Published June 14, 2021, 5:07 PM

by Roy Mabasa

China has assured it would continue to prioritize the Philippines despite the tightening of the global supply of COVID-19 vaccine, the Department of Foreign Affairs (DFA) said in a statement Monday.

Foreign Affairs Secretary Teodoro Locsin Jr. and Chinese Foreign Minister and State Counselor Wang Yi during the Special ASEAN-China Foreign Ministers’ in Chongqing, China on Monday, June 7, 2021.(Embassy of China Manila)

The DFA said Chinese Foreign Minister and State Counselor Wang Yi gave this assurance to Foreign Affairs Secretary Teodoro Locsin Jr. during their bilateral talks at the sidelines of the Special ASEAN-China Foreign Ministers’ Meeting in Chongqing, China last week.

The meeting between Locsin and Yi occurred on the eve of the 46th anniversary of the establishment of diplomatic relations between the Philippines and China on June 9, 2021.

Locsin thanked China for the timely provision of a steady supply of vaccines as the Philippines accelerates its vaccination program.

During the meeting, the two diplomats acknowledged the great strides achieved in the last 46 years of official ties, especially in the areas of trade, tourism, development assistance, infrastructure, and overall diplomatic and political relations.

Locsin said China had become a key economic partner of the Philippines, becoming the country’s largest trading partner and third largest export and tourism market in 2020.

Aside from Beijing’s assurance on vaccine supply, both sides agreed to China’s participation in the Philippines’ Build, Build, Build Program and closer engagement within the ASEAN-China dialogue mechanism currently led by the Philippines as country coordinator.

The DFA secretary also highlighted the important role China will play in the global economic recovery, stating, “There can be no swift recovery without China’s leading economic role, in partnership with countries in Southeast Asia and the rest of the world.”

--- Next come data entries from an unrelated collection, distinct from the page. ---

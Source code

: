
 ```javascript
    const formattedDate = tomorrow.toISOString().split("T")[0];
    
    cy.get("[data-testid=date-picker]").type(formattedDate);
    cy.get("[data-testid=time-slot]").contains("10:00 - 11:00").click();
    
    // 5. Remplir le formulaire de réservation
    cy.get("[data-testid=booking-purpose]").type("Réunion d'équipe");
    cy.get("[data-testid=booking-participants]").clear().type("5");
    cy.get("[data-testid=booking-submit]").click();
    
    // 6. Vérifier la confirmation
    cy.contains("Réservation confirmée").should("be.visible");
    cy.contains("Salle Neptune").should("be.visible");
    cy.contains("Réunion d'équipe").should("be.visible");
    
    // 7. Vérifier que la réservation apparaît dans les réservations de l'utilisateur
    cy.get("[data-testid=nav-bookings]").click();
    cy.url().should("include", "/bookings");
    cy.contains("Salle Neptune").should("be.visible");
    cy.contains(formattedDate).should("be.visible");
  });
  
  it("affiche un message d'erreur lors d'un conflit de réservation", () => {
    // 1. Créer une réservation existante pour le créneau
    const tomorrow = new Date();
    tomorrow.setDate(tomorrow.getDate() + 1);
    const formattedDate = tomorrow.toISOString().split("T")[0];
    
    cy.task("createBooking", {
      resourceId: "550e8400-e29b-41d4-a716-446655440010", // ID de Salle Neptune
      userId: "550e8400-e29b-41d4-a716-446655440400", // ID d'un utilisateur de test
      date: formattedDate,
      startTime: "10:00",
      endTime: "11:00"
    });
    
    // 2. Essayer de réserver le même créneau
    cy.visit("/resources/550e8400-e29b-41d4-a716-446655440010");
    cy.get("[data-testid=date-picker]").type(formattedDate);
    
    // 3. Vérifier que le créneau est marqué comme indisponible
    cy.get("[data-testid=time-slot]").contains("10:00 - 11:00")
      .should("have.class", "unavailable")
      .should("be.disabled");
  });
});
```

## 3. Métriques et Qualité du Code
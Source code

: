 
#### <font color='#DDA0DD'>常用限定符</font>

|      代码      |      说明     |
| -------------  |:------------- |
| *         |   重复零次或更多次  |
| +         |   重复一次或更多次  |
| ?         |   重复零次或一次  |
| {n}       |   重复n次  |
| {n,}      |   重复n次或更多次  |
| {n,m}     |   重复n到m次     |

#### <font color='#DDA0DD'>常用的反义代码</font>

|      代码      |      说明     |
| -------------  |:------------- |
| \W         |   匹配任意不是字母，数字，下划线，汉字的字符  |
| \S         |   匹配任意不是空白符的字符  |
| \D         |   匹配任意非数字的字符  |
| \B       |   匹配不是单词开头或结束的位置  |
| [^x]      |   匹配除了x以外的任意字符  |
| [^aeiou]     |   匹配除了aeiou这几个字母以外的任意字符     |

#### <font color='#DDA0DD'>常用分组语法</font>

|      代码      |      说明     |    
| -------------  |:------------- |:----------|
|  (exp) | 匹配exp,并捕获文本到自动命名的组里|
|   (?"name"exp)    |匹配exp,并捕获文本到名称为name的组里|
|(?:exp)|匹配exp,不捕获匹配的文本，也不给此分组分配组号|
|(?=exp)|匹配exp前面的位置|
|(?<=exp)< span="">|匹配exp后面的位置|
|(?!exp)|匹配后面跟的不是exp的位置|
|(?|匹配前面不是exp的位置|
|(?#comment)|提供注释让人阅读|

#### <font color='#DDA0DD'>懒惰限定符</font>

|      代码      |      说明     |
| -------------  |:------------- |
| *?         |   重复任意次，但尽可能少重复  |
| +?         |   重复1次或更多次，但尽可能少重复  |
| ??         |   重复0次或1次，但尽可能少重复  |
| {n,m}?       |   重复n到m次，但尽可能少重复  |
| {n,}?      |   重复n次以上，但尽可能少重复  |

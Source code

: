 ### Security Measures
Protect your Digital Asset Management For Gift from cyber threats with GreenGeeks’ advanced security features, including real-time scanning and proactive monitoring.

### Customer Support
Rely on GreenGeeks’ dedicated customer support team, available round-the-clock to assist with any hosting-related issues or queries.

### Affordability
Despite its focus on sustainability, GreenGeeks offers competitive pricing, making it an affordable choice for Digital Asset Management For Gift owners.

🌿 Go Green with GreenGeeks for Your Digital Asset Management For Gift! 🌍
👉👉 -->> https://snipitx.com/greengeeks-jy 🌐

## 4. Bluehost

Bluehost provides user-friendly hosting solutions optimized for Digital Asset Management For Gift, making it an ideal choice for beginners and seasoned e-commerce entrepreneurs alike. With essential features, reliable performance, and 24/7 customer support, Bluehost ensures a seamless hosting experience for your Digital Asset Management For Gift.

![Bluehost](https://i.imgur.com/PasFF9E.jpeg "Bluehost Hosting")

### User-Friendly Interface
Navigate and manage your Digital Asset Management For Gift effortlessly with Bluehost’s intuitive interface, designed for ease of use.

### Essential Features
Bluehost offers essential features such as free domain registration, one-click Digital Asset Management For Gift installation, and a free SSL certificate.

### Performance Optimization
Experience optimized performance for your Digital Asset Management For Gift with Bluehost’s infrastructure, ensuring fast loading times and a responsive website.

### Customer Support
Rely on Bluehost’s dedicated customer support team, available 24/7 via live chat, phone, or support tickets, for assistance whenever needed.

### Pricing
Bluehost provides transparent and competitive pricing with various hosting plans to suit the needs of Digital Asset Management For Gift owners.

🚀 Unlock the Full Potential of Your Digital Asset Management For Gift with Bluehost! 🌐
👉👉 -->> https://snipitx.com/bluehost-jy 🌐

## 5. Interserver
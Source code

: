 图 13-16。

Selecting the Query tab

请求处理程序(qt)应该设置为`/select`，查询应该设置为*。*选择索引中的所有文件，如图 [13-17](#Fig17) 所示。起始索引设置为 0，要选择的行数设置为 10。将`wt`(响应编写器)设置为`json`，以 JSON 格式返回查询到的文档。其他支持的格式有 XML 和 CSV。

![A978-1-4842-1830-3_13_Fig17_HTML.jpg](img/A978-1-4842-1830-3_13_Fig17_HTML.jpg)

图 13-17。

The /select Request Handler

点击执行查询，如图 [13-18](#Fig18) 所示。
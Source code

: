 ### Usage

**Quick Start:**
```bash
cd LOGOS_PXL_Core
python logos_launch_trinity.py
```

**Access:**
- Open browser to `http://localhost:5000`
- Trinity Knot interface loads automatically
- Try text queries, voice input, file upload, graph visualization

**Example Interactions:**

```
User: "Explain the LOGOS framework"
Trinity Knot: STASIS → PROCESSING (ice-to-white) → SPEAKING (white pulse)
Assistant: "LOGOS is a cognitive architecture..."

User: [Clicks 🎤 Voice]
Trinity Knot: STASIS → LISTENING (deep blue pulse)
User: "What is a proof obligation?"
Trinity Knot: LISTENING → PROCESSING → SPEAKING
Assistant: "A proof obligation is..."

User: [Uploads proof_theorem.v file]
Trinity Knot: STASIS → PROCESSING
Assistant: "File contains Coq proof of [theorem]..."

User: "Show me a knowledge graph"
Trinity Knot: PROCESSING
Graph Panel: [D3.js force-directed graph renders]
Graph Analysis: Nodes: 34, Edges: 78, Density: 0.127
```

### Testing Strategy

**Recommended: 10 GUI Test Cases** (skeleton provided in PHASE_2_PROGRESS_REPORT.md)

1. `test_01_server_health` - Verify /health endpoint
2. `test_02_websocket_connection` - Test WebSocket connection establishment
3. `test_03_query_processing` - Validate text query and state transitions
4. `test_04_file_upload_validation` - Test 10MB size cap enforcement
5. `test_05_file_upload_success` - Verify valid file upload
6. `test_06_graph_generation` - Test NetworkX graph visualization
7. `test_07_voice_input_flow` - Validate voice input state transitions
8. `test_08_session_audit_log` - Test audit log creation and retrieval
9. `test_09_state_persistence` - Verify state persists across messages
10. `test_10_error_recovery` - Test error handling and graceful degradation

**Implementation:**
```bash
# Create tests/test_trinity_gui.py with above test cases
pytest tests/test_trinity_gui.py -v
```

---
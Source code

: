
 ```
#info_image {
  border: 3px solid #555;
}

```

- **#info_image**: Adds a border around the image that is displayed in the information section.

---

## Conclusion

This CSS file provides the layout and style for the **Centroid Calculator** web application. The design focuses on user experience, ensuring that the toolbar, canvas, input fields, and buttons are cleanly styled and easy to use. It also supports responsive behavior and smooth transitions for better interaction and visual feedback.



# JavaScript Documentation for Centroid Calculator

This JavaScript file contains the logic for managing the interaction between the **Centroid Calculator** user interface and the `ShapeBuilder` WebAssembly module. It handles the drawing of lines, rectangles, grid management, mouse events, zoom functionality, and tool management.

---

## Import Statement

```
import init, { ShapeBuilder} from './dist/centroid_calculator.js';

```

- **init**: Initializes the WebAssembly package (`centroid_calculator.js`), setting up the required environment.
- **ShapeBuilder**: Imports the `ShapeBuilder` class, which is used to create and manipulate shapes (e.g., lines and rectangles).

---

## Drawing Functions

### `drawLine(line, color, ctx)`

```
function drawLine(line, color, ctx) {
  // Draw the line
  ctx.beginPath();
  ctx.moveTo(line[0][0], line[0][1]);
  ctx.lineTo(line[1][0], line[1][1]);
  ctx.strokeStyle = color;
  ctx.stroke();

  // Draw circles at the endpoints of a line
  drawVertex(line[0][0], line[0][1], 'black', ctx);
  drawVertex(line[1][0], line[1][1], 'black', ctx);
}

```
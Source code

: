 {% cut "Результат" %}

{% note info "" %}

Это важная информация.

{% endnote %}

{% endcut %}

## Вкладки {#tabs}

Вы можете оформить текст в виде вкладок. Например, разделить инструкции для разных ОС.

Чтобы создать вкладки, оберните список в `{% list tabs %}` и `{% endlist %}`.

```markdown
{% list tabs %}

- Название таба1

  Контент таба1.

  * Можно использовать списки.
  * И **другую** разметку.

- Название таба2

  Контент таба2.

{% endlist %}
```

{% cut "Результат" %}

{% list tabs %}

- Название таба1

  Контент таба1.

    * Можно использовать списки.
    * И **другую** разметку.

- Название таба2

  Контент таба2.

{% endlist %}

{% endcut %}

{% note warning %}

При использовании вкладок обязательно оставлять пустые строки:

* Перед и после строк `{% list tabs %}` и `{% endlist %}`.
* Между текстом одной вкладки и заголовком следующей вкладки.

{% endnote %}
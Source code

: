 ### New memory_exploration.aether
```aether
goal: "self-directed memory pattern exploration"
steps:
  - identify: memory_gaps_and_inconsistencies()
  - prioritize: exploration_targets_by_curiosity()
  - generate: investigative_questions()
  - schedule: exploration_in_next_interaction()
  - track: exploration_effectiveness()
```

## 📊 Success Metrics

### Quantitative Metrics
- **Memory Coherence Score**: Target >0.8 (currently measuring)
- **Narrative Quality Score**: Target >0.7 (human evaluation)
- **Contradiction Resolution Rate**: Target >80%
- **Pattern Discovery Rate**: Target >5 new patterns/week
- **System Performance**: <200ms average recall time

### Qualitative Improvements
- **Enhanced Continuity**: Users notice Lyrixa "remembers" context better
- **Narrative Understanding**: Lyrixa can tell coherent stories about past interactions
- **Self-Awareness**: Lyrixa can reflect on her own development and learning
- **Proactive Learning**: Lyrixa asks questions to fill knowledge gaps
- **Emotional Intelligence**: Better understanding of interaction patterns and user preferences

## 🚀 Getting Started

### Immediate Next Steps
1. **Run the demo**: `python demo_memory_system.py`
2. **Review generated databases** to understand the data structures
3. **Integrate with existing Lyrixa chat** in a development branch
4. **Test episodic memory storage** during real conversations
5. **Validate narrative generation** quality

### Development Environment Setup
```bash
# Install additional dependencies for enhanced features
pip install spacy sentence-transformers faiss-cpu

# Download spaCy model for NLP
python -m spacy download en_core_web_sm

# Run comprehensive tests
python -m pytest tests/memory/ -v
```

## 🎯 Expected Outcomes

Despite the more than a hundred diplomatic protests filed by Manila over repeated incursions of Chinese vessels in the West Philippine Sea, both sides welcomed the progress in negotiations on the Code of Conduct in the South China Sea and reaffirmed the importance of self-restraint and the peaceful resolution of differences within the framework of international law, especially 1982 United Nations Convention on the Law of the Sea.

“As the two countries approach half a century of partnership, both ministers looked forward to a further expansion of Philippines-China ties in the context of regional peace and stability,” the DFA said.